Monday, December 14, 2009

The Crucible

The Crucible is a book about the salem witch trials, in which many people were hung. Abagail Williams and some of her friends were dancing and running around naked in the woods one night, trying to conjure up spirits from the dead when Reverend Parris saw them and suspected them of witchcraft. Word got around salem about the "witchcraft" incident and people started to blame others so they wouldn't be blamed themselves. Trials were held and in counr judge Danforth found out that John Proctor and Abagail Williams have had sexual relations in the past. They bring John's wife Elizabeth into court, and don't let her speak to her husband or Abby, so she does not that he had already confessed to being an adultist. Elizabeth tells judge Danforth that she did not know that John has had sexual relations with Abby, so they arrested Elizabeth and John.

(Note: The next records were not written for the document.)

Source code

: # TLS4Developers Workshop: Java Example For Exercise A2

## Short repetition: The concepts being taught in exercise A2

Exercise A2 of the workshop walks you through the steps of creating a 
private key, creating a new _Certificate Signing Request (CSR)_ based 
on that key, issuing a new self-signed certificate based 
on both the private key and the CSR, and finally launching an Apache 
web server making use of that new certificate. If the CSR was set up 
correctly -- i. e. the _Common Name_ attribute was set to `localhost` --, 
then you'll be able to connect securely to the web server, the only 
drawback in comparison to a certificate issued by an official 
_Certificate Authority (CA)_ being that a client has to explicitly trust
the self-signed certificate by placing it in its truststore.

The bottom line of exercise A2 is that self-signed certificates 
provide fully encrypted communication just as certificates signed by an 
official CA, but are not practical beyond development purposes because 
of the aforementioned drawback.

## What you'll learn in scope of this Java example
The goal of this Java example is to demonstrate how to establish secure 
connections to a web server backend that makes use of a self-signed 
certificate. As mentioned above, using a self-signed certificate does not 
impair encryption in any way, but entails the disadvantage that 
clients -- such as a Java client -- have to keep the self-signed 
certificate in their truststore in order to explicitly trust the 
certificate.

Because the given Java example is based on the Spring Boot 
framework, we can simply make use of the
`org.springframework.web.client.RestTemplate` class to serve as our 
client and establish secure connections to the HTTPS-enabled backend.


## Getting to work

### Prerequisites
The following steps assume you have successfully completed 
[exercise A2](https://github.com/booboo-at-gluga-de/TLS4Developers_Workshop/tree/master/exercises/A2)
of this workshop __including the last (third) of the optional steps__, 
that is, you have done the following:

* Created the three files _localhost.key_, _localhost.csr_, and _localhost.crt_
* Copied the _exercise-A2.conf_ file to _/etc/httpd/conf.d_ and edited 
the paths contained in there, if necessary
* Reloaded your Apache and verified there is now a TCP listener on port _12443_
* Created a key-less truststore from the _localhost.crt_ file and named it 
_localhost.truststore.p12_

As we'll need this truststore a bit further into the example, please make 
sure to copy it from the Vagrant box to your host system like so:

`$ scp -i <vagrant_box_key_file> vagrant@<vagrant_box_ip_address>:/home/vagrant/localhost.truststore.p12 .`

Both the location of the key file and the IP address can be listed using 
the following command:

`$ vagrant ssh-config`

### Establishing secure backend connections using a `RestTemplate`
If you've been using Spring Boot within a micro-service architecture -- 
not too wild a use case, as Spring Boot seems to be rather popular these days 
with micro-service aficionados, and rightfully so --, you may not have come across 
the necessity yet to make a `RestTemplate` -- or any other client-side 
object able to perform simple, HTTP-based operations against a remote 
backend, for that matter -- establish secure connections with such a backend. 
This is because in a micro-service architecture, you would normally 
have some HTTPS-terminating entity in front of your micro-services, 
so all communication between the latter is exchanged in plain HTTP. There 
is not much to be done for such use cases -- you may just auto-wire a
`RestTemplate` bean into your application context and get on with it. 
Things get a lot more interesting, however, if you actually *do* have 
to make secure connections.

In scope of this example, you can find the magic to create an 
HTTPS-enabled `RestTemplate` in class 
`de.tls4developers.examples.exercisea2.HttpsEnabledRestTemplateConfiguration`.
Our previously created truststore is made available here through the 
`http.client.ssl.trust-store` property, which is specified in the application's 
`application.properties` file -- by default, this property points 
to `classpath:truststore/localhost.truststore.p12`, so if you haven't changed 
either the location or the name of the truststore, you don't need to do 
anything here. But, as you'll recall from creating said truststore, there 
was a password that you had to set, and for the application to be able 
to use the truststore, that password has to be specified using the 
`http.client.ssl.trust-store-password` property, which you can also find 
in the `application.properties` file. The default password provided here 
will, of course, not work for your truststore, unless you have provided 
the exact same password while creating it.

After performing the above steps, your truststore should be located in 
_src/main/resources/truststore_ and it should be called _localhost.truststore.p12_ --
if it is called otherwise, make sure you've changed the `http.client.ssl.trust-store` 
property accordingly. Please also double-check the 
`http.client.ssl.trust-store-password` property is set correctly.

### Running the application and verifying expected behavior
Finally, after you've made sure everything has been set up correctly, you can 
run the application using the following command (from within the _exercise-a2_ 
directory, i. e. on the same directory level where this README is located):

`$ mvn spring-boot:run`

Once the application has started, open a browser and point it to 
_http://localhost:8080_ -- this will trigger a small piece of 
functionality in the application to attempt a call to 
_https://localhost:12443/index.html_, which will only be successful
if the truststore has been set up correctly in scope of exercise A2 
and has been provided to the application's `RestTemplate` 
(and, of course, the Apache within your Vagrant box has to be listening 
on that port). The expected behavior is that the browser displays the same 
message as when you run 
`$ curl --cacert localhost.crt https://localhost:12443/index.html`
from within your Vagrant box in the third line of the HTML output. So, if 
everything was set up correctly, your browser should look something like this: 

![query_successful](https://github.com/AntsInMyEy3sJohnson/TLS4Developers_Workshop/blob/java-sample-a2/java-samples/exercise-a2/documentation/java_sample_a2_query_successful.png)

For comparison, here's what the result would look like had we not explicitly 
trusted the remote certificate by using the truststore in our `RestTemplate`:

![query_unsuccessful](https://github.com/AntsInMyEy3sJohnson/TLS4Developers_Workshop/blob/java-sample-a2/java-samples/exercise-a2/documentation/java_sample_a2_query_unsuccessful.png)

The Crucible is set in a theocratic society, in which the church and the state are one, and the religion is a strict, hard form of Protestantism known as Puritanism. Because of the theocratic nature of the society, moral laws and state laws are one and the same. Sin and the status of an individual’s soul are matters of public concern. There is no room for deviation from the society, since any individual whose private life doesn’t conform to the established moral laws represents a threat not only to the public good but also to the rule of God and true religion. In Salem, everything and everyone belongs to either God or the devil.